Entre los años 1825 y 1854, Gran Bretaña negocia tratados que garantizaban Is derechos de residencia y tráfico con 12 Estados latinoamericanos. Los países que cerraron sus puertas al libre comercio, como Paraguay, deberán pagarlo con una sangrienta guerra. Inglaterra se había convertido en la celosa guardiana de la autonomía de las nuevas repúblicas por su cuenta y razón.

Consecuencias históricas de la entrevista de Guayaquil

Bolívar y San Martín tienen todavía, en vísperas de la entrevista de Guayaquil, que tomar el último, pero poderoso bastión español en América: Perú, centro de gravedad, durante tres siglos, del poderío español. Con la caída de Lima, los españoles, dirigidos por el virrey, se retiran a las montañas. Allí se organizan y están dispuestos a dar batalla sin cuartel a los criollos. Les alienta el auxilio que pueda prestarles la metrópoli. Pero en Ayacucho, el 9 de diciembre de 1824, las tropas americanas comandadas por Sucre, lugarteniente de Bolívar, derrumban las últimas esperanzas españolas. Toda la América hispánica se independiza. Sólo Cuba y Puerto Rico, favorecidas por el hecho de ser insulares, quedan en poder de España.

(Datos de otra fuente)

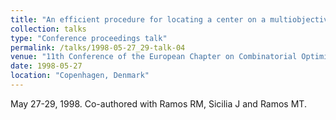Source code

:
 ```yaml
---
title: "An efficient procedure for locating a center on a multiobjective network"
collection: talks
type: "Conference proceedings talk"
permalink: /talks/1998-05-27_29-talk-04
venue: "11th Conference of the European Chapter on Combinatorial Optimization (ECCO-XI)"
date: 1998-05-27
location: "Copenhagen, Denmark"
---
```

May 27-29, 1998. Co-authored with Ramos RM, Sicilia J and Ramos MT.
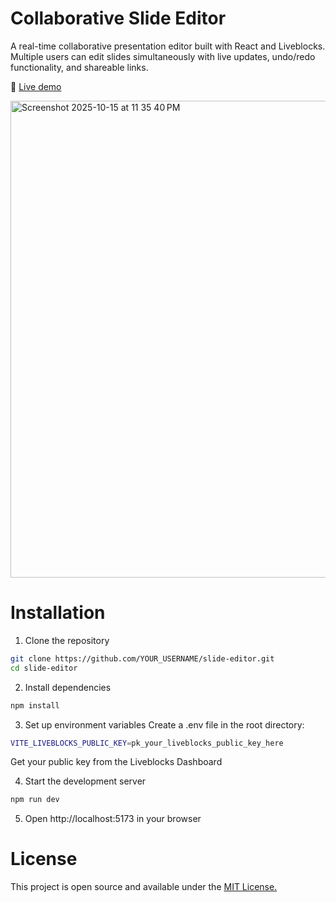 # Collaborative Slide Editor

A real-time collaborative presentation editor built with React and Liveblocks. Multiple users can edit slides simultaneously with live updates, undo/redo functionality, and shareable links.

🔗 [Live demo](https://slide-collab.vercel.app/)

<img width="1695" height="763" alt="Screenshot 2025-10-15 at 11 35 40 PM" src="https://github.com/user-attachments/assets/f8aa4f5c-429e-4fe2-ba01-79befd78c200" />

# Installation

1. Clone the repository

```bash  
git clone https://github.com/YOUR_USERNAME/slide-editor.git
cd slide-editor
```

2. Install dependencies

```bash
npm install
```

3. Set up environment variables
Create a .env file in the root directory:

```bash
VITE_LIVEBLOCKS_PUBLIC_KEY=pk_your_liveblocks_public_key_here
```
Get your public key from the Liveblocks Dashboard

4. Start the development server

```bash
npm run dev
```

5. Open http://localhost:5173 in your browser

# License

This project is open source and available under the <a href="https://mit-license.org/" target="_blank">MIT License.</a>
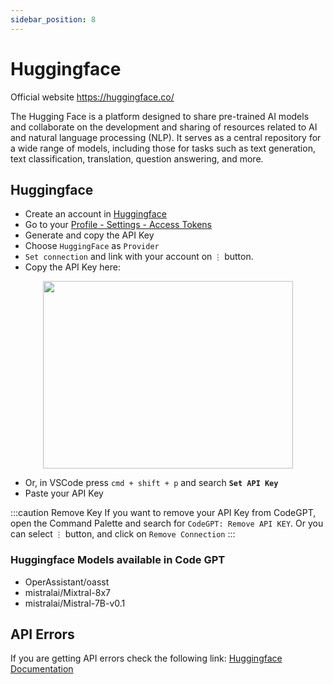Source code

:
 ```yaml
---
sidebar_position: 8
---
```


# Huggingface

Official website https://huggingface.co/

The Hugging Face is a platform designed to share pre-trained AI models and collaborate on the development and sharing of resources related to AI and natural language processing (NLP). It serves as a central repository for a wide range of models, including those for tasks such as text generation, text classification, translation, question answering, and more.

## Huggingface
- Create an account in [Huggingface](https://huggingface.co/)
- Go to your [Profile - Settings - Access Tokens](https://huggingface.co/settings/tokens)
- Generate and copy the API Key
- Choose `HuggingFace` as `Provider`
- `Set connection` and link with your account on `⋮` button.
- Copy the API Key here:
  
<p align="center">
      <img width="400" height="300" src="https://github.com/davila7/code-gpt-docs/assets/37567214/dd106264-9524-48ad-9fb7-593b917b677a" />
</p>
 
- Or, in VSCode press `cmd + shift + p` and search **`Set API Key`**
- Paste your API Key

:::caution Remove Key
If you want to remove your API Key from CodeGPT, open the Command Palette and search for `CodeGPT: Remove API KEY`. Or you can select `⋮` button, and click on `Remove Connection`
:::

### Huggingface Models available in Code GPT
- OperAssistant/oasst
-  mistralai/Mixtral-8x7
- mistralai/Mistral-7B-v0.1

## API Errors
If you are getting API errors check the following link: [Huggingface Documentation](https://huggingface.co/docs/inference-endpoints/index)

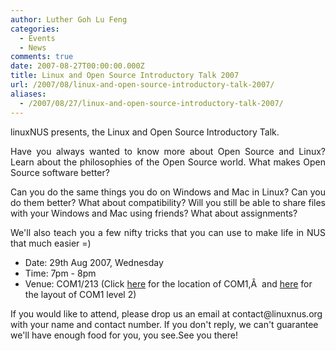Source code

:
 ```yaml
---
author: Luther Goh Lu Feng
categories:
  - Events
  - News
comments: true
date: 2007-08-27T00:00:00.000Z
title: Linux and Open Source Introductory Talk 2007
url: /2007/08/linux-and-open-source-introductory-talk-2007/
aliases:
  - /2007/08/27/linux-and-open-source-introductory-talk-2007/
---
```


linuxNUS presents, the Linux and Open Source Introductory Talk.
<p style="text-align: justify">Have you always wanted to know more about Open Source and Linux? Learn about the philosophies of the Open Source world. What makes Open Source software better?</p>
<p style="text-align: justify">Can you do the same things you do on Windows and Mac in Linux? Can you do them better? What about compatibility? Will you still be able to share files with your Windows and Mac using friends? What about assignments?</p>
<p style="text-align: justify">We'll also teach you a few nifty tricks that you can use to make life in NUS that much easier =)</p>

<ul>
	<li>Date: 29th Aug 2007, Wednesday</li>
	<li>Time: 7pm - 8pm</li>
	<li>Venue: COM1/213 (Click <a href="//www.comp.nus.edu.sg/corpcomm/location/computing1.jpg">here</a> for the location of COM1,Â  and <a href="//www.comp.nus.edu.sg/corpcomm/location/COM1_L2.htm">here</a> for the layout of COM1 level 2)</li>
</ul>
If you would like to attend, please drop us an email at contact@linuxnus.org with your name and contact number. If you don't reply, we can't guarantee we'll have enough food for you, you see.See you there!
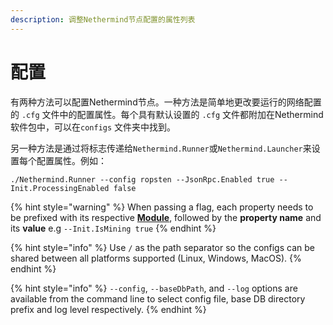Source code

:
 ```yaml
---
description: 调整Nethermind节点配置的属性列表
---
```


# 配置

有两种方法可以配置Nethermind节点。一种方法是简单地更改要运行的网络配置的 `.cfg` 文件中的配置属性。每个具有默认设置的 `.cfg` 文件都附加在Nethermind软件包中，可以在`configs` 文件夹中找到。

另一种方法是通过将标志传递给`Nethermind.Runner`或`Nethermind.Launcher`来设置每个配置属性。例如：

```text
./Nethermind.Runner --config ropsten --JsonRpc.Enabled true --Init.ProcessingEnabled false
```

{% hint style="warning" %}
When passing a flag, each property needs to be prefixed with its respective [**Module**](./), followed by the **property name** and its **value** e.g `--Init.IsMining true`
{% endhint %}

{% hint style="info" %}
Use `/` as the path separator so the configs can be shared between all platforms supported \(Linux, Windows, MacOS\).
{% endhint %}

{% hint style="info" %}
`--config`, `--baseDbPath`, and `--log` options are available from the command line to select config file, base DB directory prefix and log level respectively.
{% endhint %}

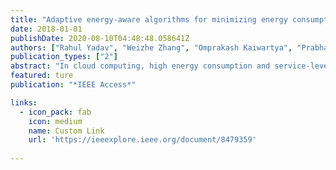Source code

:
 ```yaml
---
title: "Adaptive energy-aware algorithms for minimizing energy consumption and SLA violation in cloud computing"
date: 2018-01-01
publishDate: 2020-08-10T04:48:48.058641Z
authors: ["Rahul Yadav", "Weizhe Zhang", "Omprakash Kaiwartya", "Prabhat Ranjan Singh", "Ibrahim A Elgendy", "Yu-Chu Tian"]
publication_types: ["2"]
abstract: "In cloud computing, high energy consumption and service-level agreements (SLAs) violation are the challenging issues considering that the demand for computational power is growing rapidly, thereby requiring large-scale cloud data centers. Although, there are many existing energy-aware approaches focusing on minimizing energy consumption while ignoring the SLA violation at the time of a virtual machine (VM) selection from overloaded hosts. Also, they do not consider that the current network traffic causes performance degradation and thus may not really reduce SLA violation under a variety of workloads. In this context, this paper proposes three adaptive models, namely, gradient descent-based regression (Gdr), maximize correlation percentage (MCP), and bandwidth-aware selection policy (Bw), that can significantly minimize energy consumption and SLA violation."
featured: ture
publication: "*IEEE Access*"

links:
  - icon_pack: fab
    icon: medium
    name: Custom Link
    url: 'https://ieeexplore.ieee.org/document/8479359'
 
---
```


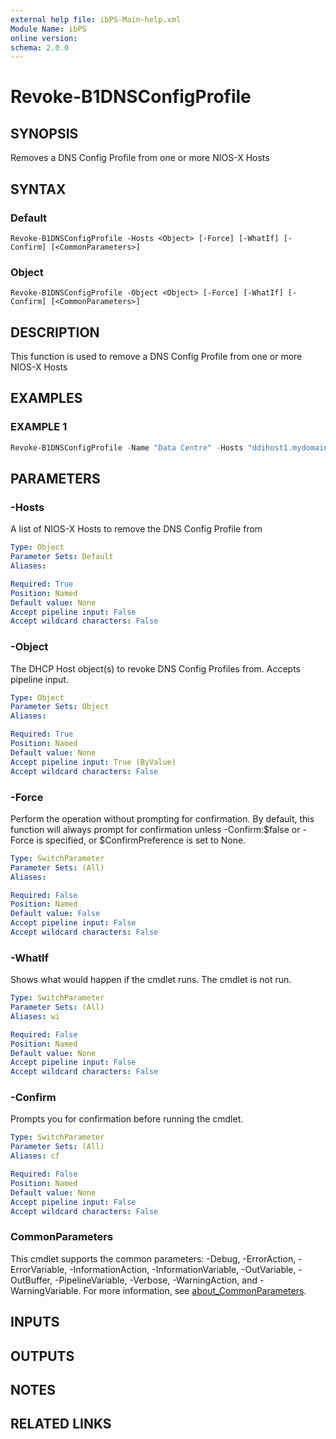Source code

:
 ```yaml
---
external help file: ibPS-Main-help.xml
Module Name: ibPS
online version:
schema: 2.0.0
---
```


# Revoke-B1DNSConfigProfile

## SYNOPSIS
Removes a DNS Config Profile from one or more NIOS-X Hosts

## SYNTAX

### Default
```
Revoke-B1DNSConfigProfile -Hosts <Object> [-Force] [-WhatIf] [-Confirm] [<CommonParameters>]
```

### Object
```
Revoke-B1DNSConfigProfile -Object <Object> [-Force] [-WhatIf] [-Confirm] [<CommonParameters>]
```

## DESCRIPTION
This function is used to remove a DNS Config Profile from one or more NIOS-X Hosts

## EXAMPLES

### EXAMPLE 1
```powershell
Revoke-B1DNSConfigProfile -Name "Data Centre" -Hosts "ddihost1.mydomain.corp","ddihost2.mydomain.corp"
```

## PARAMETERS

### -Hosts
A list of NIOS-X Hosts to remove the DNS Config Profile from

```yaml
Type: Object
Parameter Sets: Default
Aliases:

Required: True
Position: Named
Default value: None
Accept pipeline input: False
Accept wildcard characters: False
```

### -Object
The DHCP Host object(s) to revoke DNS Config Profiles from.
Accepts pipeline input.

```yaml
Type: Object
Parameter Sets: Object
Aliases:

Required: True
Position: Named
Default value: None
Accept pipeline input: True (ByValue)
Accept wildcard characters: False
```

### -Force
Perform the operation without prompting for confirmation.
By default, this function will always prompt for confirmation unless -Confirm:$false or -Force is specified, or $ConfirmPreference is set to None.

```yaml
Type: SwitchParameter
Parameter Sets: (All)
Aliases:

Required: False
Position: Named
Default value: False
Accept pipeline input: False
Accept wildcard characters: False
```

### -WhatIf
Shows what would happen if the cmdlet runs.
The cmdlet is not run.

```yaml
Type: SwitchParameter
Parameter Sets: (All)
Aliases: wi

Required: False
Position: Named
Default value: None
Accept pipeline input: False
Accept wildcard characters: False
```

### -Confirm
Prompts you for confirmation before running the cmdlet.

```yaml
Type: SwitchParameter
Parameter Sets: (All)
Aliases: cf

Required: False
Position: Named
Default value: None
Accept pipeline input: False
Accept wildcard characters: False
```

### CommonParameters
This cmdlet supports the common parameters: -Debug, -ErrorAction, -ErrorVariable, -InformationAction, -InformationVariable, -OutVariable, -OutBuffer, -PipelineVariable, -Verbose, -WarningAction, and -WarningVariable. For more information, see [about_CommonParameters](http://go.microsoft.com/fwlink/?LinkID=113216).

## INPUTS

## OUTPUTS

## NOTES

## RELATED LINKS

Si Guayaquil significa unir a los dos ejércitos libertadores, esta unión militar triunfante en Ayacucho no podrá traducirse en unidad política. Poco tiempo después de la Declaración de Monroe, el Congreso de Panamá, reunido en el Istmo en 1826, por iniciativa de Bolívar, fracasará. El sueño de Bolívar de una América Latina reunida en un solo Estado, lo que, por otro lado, es también el deseo de San Martín, se evapora. La guerra por la independencia había dado vida propia a una serie de Estados, los cuales, por intereses políticos y económicos, no están dispuestos a renunciar a su plena autonomía. Además, los hombres más ilustres de la época no comprenden que las nuevas tierras emancipadas del dominio español son codiciadas por otras potencias. Ya nadie intentará en gran escala someterlos formalmente a situación colonial, pero sus riquezas les serán arrebatadas y cualquier reclamación que hagan tendrá por respuesta el sabotaje comercial o la amenaza militar. Bolívar comprende que una segunda independencia latinoamericana debe asegurar la primera. San Martín, cuando ingleses y franceses bloquean el Río de la Plata en 1845, enviará su sable a Rosas como prueba de su solidaridad en contra de la injerencia imperialista.

Todos los Estados americanos fueron convocados a la conferencia mediante diplomáticos enviados por Bolívar, pero con la hostilidad declarada de Inglaterra, a la que no convenía, bajo ninguna forma, que Latinoamérica se reunificara. A esto hay que sumar la desconfianza de los Estados Unidos, que rehusaron conceder plenos poderes a sus delegados. Finalmente, cada núcleo dirigente regional, fortalecido en la lucha por la independencia, manifiesta aspiraciones muy concretas que les impiden renunciar a lo que consideran su absoluta soberanía recién conquistada. Este proceso, con muchas variantes, se va a repetir en Africa en el siglo XX.